** Data under study **
[Start of section]
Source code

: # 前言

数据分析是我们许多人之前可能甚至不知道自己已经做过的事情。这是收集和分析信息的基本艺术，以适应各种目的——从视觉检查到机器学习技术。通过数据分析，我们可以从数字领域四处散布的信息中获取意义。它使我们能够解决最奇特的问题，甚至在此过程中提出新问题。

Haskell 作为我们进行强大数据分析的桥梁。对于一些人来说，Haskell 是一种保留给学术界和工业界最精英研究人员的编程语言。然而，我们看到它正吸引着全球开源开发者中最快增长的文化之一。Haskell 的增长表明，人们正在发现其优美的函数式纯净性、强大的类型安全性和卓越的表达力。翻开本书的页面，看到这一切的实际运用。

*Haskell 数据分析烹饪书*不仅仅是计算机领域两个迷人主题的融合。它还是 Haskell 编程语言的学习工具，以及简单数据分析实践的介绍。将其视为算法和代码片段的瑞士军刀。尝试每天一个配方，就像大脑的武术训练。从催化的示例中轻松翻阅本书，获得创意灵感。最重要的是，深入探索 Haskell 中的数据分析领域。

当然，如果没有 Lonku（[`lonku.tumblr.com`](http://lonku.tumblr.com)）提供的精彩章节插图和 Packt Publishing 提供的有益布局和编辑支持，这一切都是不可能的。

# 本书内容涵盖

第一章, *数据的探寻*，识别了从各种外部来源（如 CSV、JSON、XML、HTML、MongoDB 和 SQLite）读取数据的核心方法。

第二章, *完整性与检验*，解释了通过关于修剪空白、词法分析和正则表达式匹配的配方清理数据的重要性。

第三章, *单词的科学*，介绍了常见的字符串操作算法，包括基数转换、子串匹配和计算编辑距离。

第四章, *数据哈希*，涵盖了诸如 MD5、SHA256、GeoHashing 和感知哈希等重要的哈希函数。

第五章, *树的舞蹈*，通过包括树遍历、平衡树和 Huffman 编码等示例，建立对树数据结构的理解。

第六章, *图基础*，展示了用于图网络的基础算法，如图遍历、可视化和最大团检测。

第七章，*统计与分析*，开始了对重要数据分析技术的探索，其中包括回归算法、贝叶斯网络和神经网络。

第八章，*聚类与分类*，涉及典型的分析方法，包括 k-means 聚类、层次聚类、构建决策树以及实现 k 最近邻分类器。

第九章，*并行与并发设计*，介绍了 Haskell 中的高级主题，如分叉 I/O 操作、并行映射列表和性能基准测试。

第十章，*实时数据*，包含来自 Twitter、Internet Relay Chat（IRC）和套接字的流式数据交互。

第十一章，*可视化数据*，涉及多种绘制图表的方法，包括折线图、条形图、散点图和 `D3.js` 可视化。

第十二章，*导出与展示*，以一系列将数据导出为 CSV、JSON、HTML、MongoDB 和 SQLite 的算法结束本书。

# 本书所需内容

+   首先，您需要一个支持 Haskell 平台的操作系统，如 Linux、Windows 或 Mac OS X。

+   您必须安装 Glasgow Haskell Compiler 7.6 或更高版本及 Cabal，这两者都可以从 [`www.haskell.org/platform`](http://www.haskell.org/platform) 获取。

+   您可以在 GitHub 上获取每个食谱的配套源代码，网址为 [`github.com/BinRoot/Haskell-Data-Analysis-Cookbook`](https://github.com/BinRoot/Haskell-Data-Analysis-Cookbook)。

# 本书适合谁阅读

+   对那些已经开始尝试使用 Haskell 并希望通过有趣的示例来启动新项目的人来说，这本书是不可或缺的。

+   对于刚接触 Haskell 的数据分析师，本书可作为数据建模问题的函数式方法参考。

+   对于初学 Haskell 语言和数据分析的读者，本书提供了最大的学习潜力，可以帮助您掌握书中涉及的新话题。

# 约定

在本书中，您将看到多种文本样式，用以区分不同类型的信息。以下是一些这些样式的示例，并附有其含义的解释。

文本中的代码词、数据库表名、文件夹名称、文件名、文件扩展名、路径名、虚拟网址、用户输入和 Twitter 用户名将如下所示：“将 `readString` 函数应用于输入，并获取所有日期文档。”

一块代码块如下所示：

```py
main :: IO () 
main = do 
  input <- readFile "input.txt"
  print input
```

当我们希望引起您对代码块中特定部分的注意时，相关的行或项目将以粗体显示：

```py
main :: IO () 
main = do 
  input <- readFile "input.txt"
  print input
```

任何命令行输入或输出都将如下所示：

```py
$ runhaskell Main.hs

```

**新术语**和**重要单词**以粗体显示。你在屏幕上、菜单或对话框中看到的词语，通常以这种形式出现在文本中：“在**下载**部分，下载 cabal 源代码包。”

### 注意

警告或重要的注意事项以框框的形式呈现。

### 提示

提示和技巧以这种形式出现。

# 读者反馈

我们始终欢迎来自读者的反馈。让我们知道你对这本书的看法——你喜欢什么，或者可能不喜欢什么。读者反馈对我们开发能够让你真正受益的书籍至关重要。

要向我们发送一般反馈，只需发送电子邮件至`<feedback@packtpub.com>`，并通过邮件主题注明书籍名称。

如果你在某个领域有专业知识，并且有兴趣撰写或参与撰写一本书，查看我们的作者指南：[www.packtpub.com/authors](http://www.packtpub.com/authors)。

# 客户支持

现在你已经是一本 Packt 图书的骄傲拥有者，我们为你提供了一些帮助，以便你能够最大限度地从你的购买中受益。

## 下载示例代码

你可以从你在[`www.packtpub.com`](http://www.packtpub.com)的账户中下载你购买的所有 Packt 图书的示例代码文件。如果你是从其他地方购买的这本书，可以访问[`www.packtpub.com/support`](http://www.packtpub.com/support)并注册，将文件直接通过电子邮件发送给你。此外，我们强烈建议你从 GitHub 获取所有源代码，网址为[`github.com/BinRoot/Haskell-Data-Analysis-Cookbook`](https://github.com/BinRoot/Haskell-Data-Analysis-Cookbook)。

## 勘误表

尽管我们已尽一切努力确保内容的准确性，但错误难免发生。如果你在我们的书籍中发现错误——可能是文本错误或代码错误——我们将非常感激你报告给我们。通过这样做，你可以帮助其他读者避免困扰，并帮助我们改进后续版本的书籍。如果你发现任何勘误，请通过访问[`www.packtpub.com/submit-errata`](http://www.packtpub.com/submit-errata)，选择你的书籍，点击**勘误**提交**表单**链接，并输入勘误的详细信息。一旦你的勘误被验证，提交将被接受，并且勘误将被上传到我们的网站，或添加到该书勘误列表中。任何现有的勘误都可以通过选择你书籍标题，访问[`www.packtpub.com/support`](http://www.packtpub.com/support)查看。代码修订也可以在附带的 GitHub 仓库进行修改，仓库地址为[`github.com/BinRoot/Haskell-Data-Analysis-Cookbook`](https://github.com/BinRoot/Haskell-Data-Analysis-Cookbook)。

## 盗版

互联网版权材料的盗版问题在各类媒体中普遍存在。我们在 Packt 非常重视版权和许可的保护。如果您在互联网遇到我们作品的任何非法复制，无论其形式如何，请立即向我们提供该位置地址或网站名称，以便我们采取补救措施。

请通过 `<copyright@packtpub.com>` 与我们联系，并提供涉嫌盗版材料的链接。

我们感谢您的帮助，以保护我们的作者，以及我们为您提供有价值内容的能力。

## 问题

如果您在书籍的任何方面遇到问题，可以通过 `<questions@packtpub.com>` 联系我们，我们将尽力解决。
[End of section]
Within the records, how many lines include "Cookbook"? The answer is the number and nothing else.

** Written solution **
3